The civil remedies allowed under FARA vary depending on whether the plaintiff is the patient, the patient's spouse, or their surviving children. All living plaintiffs may recover compensatory and punitive damages, court costs, and reasonable attorney fees. Id. § 714I.4(3), (4). If the patient or her spouse is living, they can also recover a $200,000 statutory penalty. Id. § 714.4(3)(b). And the fertility doctor found to be the biological parent is personally liable for child support, medical support, and college expenses. Id. § 714I.4(3)(a).3 The biological children of the fertility doctor are entitled to a statutory penalty of $5,000. Id. § 714I.4(4)(a). FARA thereby imposes substantial new civil liability to conduct within its reach. “Statutes which specifically affect substantive rights are construed to operate prospectively unless legislative intent to the contrary clearly appears from the express language or by necessary and unavoidable implication.” Anderson Fin. Servs., LLC v. Miller, 769 N.W.2d 575, 578 (Iowa 2009) (quoting Baldwin v. City of Waterloo, 372 N.W.2d 486, 491 (Iowa 1985) (en banc)); see also Hedlund, 991 N.W.2d at 759 (describing the result in Anderson Financial Services as consistent with the second prong of our revised test). Such language is not found in section 4 of FARA.

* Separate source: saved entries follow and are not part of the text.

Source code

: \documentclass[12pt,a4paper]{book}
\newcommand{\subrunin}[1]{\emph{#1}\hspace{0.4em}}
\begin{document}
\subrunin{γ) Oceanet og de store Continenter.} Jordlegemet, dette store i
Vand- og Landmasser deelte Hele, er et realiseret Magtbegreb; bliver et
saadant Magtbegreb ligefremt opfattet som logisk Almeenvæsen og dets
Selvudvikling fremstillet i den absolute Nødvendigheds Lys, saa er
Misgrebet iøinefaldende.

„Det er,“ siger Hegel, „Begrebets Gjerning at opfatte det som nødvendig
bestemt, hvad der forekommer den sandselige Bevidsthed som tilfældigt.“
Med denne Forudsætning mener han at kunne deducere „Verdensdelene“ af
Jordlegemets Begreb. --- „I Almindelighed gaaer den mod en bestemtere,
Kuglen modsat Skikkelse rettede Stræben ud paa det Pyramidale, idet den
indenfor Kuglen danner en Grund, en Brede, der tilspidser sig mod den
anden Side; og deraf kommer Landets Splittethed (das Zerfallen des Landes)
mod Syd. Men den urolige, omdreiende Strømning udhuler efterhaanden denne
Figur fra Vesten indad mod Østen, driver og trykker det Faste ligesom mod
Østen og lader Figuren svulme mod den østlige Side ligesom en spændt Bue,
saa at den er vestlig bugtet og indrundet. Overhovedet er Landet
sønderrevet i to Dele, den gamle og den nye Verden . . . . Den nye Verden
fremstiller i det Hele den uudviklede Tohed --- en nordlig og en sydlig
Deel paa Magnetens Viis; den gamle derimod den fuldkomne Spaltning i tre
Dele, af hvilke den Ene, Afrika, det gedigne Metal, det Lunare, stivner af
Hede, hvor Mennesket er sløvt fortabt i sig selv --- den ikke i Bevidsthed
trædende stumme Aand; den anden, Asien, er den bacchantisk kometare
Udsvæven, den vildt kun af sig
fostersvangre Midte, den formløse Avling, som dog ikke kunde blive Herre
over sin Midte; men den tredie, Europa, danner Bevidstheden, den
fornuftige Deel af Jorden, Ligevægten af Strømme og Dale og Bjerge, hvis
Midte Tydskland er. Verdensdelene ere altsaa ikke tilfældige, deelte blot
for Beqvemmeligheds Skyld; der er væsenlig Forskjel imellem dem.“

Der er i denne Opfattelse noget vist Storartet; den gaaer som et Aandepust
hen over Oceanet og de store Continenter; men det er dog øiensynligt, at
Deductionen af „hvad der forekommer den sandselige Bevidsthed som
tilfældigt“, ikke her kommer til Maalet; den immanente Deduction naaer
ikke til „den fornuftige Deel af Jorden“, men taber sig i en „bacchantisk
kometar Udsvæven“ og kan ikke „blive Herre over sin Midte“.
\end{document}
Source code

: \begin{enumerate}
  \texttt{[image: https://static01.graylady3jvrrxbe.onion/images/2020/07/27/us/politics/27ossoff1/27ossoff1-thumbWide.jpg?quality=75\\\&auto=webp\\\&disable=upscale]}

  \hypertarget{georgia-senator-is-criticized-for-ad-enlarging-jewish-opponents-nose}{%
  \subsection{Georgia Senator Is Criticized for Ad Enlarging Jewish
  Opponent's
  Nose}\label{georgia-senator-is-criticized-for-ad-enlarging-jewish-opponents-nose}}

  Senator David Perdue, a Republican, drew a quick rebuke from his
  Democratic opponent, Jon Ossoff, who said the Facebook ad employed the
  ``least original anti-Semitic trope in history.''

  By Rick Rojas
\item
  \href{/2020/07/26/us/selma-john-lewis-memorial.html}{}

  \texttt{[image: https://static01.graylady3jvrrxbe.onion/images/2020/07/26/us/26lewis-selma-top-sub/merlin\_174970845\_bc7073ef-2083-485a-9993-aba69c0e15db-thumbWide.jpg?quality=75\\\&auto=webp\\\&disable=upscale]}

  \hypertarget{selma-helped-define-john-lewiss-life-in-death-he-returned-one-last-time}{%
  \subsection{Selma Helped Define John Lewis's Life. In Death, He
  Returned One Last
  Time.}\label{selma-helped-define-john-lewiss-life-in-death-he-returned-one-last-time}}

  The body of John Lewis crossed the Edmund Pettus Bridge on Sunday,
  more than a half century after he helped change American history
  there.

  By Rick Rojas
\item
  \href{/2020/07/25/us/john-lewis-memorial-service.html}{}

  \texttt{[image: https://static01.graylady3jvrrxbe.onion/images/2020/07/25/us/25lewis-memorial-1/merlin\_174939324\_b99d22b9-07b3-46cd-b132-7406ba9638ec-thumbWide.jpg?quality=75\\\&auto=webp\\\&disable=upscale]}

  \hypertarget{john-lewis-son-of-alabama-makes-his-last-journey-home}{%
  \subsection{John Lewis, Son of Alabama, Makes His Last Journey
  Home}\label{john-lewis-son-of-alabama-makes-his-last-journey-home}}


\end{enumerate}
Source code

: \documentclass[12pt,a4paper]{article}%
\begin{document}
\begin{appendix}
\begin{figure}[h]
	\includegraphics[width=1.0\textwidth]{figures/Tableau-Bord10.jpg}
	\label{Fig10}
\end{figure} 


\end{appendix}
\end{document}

The plaintiffs’ argument that FARA applies retroactively relies primarily on Iowa Code section 714I.4(6), which provides:
Notwithstanding any provision of law to the contrary, an action brought pursuant to this section is not subject to a statute of limitations and may be commenced at any time.
The district court noted that this provision simply shows a “legislative intent for chapter 714I to apply prospectively without time limits ․ [and] only describes how statutes of limitations apply to this chapter, not the application of the chapter to cases preceding FARA's effective date.” We agree. A statute of limitation sets a deadline for when a party can sue; it does not define what conduct is subject to suit. See, e.g., Cianzio v. Iowa State Univ., 14 N.W.3d 716, 720 (Iowa 2024) (“These statutes of limitations set the time limit by which a party must pursue an action or claim, but they have no necessary relationship to the damages available for an action or claim that is timely filed.”). Section 714I.4(6) simply eliminates any time-bar when future violations of FARA are discovered through DNA testing more than six years after the fertility treatment, notwithstanding the general six-year statute of repose for medical malpractice claims in Iowa Code section 614.1(9)4 or any other general limitations statute. Subsection 6 nowhere refers to conduct preceding FARA's enactment. In Frideres v. Schiltz, we held that the 1990 enactment of Iowa Code section 614.8A, which extended the statute of limitations for civil suits alleging sexual abuse of a minor, did “not apply retroactively to revive claims that have been barred by an applicable statute of limitations in existence prior to the enactment of section 614.8A.” 540 N.W.2d 261, 267 (Iowa 1995) (en banc). We reach the same conclusion as to Iowa Code section 714I.4(6).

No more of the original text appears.